Find every line of the records that has "bmatrix" and return it.

■ Data records ■
====================

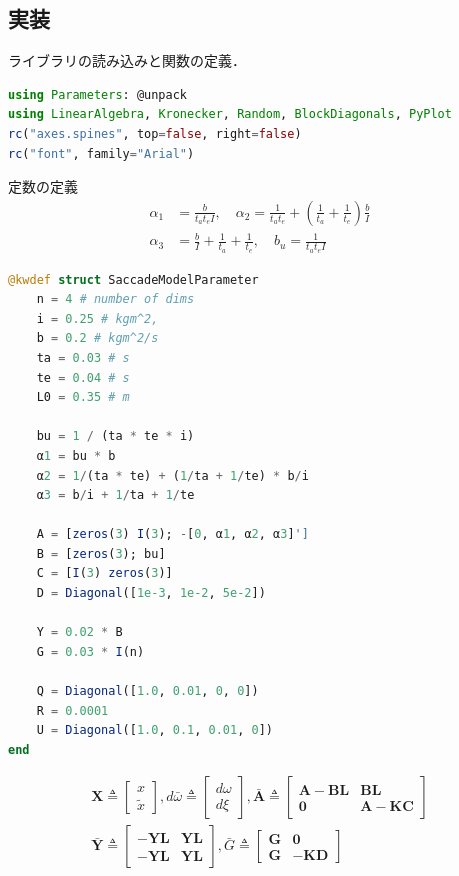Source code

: \subsection{実装}
ライブラリの読み込みと関数の定義．
\begin{lstlisting}[language=julia]
using Parameters: @unpack
using LinearAlgebra, Kronecker, Random, BlockDiagonals, PyPlot
rc("axes.spines", top=false, right=false)
rc("font", family="Arial") 
\end{lstlisting}
定数の定義
\begin{align}
\alpha_{1}&=\frac{b}{t_{a} t_{e} I},\quad \alpha_{2}=\frac{1}{t_{a} t_{e}}+\left(\frac{1}{t_{a}}+\frac{1}{t_{e}}\right) \frac{b}{I} \\
\alpha_{3}&=\frac{b}{I}+\frac{1}{t_{a}}+\frac{1}{t_{e}},\quad b_{u}=\frac{1}{t_{a} t_{e} I}
\end{align}
\begin{lstlisting}[language=julia]
@kwdef struct SaccadeModelParameter
    n = 4 # number of dims
    i = 0.25 # kgm^2, 
    b = 0.2 # kgm^2/s
    ta = 0.03 # s
    te = 0.04 # s
    L0 = 0.35 # m

    bu = 1 / (ta * te * i)
    α1 = bu * b
    α2 = 1/(ta * te) + (1/ta + 1/te) * b/i
    α3 = b/i + 1/ta + 1/te

    A = [zeros(3) I(3); -[0, α1, α2, α3]']
    B = [zeros(3); bu]
    C = [I(3) zeros(3)]
    D = Diagonal([1e-3, 1e-2, 5e-2])

    Y = 0.02 * B
    G = 0.03 * I(n)

    Q = Diagonal([1.0, 0.01, 0, 0]) 
    R = 0.0001
    U = Diagonal([1.0, 0.1, 0.01, 0])
end
\end{lstlisting}
\begin{align}
\mathbf{X}\triangleq\begin{bmatrix}
x \\
\tilde{x}
\end{bmatrix}, d \bar{\omega} \triangleq\begin{bmatrix}
d \omega \\
d \xi
\end{bmatrix}, \bar{\mathbf{A}} \triangleq\begin{bmatrix}
\mathbf{A}-\mathbf{B} \mathbf{L} & \mathbf{B} \mathbf{L} \\
\mathbf{0} & \mathbf{A}-\mathbf{K} \mathbf{C}
\end{bmatrix}\\
\bar{\mathbf{Y}} \triangleq\begin{bmatrix}
-\mathbf{Y} \mathbf{L} & \mathbf{Y} \mathbf{L} \\
-\mathbf{Y} \mathbf{L} & \mathbf{Y} \mathbf{L}
\end{bmatrix}, \bar{G} \triangleq\begin{bmatrix}
\mathbf{G} & \mathbf{0} \\
\mathbf{G} & -\mathbf{K} \mathbf{D}
\end{bmatrix}
\end{align}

====================

■ The answer ■
\mathbf{X}\triangleq\begin{bmatrix}
\end{bmatrix}, d \bar{\omega} \triangleq\begin{bmatrix}
\end{bmatrix}, \bar{\mathbf{A}} \triangleq\begin{bmatrix}
\end{bmatrix}\\
\bar{\mathbf{Y}} \triangleq\begin{bmatrix}
\end{bmatrix}, \bar{G} \triangleq\begin{bmatrix}
\end{bmatrix}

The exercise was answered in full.